YOUR OBJECTIVE
From the records below, print exactly the lines starting at the one containing "- Создание системы геймификации" and ending at the one containing "- Создать концепции", ends included, and nothing else.

INFORMATION SUPPLIED
============================================================
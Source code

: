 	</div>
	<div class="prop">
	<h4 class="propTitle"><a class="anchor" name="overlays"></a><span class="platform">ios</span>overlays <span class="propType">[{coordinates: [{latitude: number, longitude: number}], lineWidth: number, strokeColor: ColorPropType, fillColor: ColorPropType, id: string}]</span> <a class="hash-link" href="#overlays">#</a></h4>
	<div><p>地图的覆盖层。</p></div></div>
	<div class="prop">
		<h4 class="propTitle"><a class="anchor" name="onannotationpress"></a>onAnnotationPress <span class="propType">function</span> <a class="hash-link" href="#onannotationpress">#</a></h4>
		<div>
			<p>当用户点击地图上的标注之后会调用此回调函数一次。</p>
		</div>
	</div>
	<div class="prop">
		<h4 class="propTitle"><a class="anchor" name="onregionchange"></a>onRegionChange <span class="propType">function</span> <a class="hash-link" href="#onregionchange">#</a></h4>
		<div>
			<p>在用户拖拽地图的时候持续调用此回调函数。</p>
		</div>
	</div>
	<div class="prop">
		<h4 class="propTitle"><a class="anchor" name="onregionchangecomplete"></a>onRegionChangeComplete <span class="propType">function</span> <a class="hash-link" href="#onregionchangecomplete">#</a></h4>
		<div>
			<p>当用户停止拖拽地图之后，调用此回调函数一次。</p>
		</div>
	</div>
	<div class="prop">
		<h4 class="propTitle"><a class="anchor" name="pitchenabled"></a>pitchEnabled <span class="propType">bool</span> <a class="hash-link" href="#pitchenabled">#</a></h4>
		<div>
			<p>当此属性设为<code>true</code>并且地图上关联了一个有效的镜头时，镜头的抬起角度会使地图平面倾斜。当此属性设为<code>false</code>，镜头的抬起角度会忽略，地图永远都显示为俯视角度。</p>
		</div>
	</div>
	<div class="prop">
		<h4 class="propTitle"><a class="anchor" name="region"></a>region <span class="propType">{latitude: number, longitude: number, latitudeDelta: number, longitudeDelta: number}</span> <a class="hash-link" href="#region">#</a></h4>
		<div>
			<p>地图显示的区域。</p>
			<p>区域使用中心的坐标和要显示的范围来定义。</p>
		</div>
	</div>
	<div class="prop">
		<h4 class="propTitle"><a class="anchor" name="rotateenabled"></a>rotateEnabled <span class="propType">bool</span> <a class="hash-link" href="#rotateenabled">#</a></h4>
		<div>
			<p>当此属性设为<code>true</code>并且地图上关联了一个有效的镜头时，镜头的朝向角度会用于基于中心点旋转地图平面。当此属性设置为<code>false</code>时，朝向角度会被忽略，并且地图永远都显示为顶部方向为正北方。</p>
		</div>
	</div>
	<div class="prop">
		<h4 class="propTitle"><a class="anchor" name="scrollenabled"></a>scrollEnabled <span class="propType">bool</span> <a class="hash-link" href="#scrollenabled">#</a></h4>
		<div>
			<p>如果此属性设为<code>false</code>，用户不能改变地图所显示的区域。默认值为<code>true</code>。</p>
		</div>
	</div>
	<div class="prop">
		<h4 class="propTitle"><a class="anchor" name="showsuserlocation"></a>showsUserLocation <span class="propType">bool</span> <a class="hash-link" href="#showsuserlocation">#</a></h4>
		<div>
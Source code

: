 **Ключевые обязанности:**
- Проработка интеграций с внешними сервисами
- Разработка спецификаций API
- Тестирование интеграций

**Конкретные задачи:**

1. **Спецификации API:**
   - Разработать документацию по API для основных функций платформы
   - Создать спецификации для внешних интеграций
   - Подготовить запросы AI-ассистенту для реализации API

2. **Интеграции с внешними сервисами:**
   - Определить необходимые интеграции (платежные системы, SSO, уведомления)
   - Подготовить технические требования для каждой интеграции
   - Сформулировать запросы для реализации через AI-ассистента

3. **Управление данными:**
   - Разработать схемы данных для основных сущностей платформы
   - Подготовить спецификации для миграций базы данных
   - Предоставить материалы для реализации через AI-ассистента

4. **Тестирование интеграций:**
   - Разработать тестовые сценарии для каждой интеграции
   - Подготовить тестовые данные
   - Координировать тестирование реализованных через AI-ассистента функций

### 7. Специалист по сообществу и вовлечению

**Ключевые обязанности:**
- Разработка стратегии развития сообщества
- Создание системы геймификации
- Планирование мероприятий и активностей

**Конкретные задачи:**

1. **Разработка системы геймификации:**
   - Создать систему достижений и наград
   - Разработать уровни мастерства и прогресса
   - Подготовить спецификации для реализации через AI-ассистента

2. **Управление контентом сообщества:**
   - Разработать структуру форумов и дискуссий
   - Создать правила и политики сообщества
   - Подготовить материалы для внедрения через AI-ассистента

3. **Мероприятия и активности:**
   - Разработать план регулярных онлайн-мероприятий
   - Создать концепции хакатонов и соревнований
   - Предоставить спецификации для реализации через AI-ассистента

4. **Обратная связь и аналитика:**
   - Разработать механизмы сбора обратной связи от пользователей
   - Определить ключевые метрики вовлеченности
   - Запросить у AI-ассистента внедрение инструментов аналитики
============================================================
YOUR RESPONSE
- Создание системы геймификации
- Планирование мероприятий и активностей

**Конкретные задачи:**

1. **Разработка системы геймификации:**
   - Создать систему достижений и наград
   - Разработать уровни мастерства и прогресса
   - Подготовить спецификации для реализации через AI-ассистента

2. **Управление контентом сообщества:**
   - Разработать структуру форумов и дискуссий
   - Создать правила и политики сообщества
   - Подготовить материалы для внедрения через AI-ассистента

3. **Мероприятия и активности:**
   - Разработать план регулярных онлайн-мероприятий
   - Создать концепции хакатонов и соревнований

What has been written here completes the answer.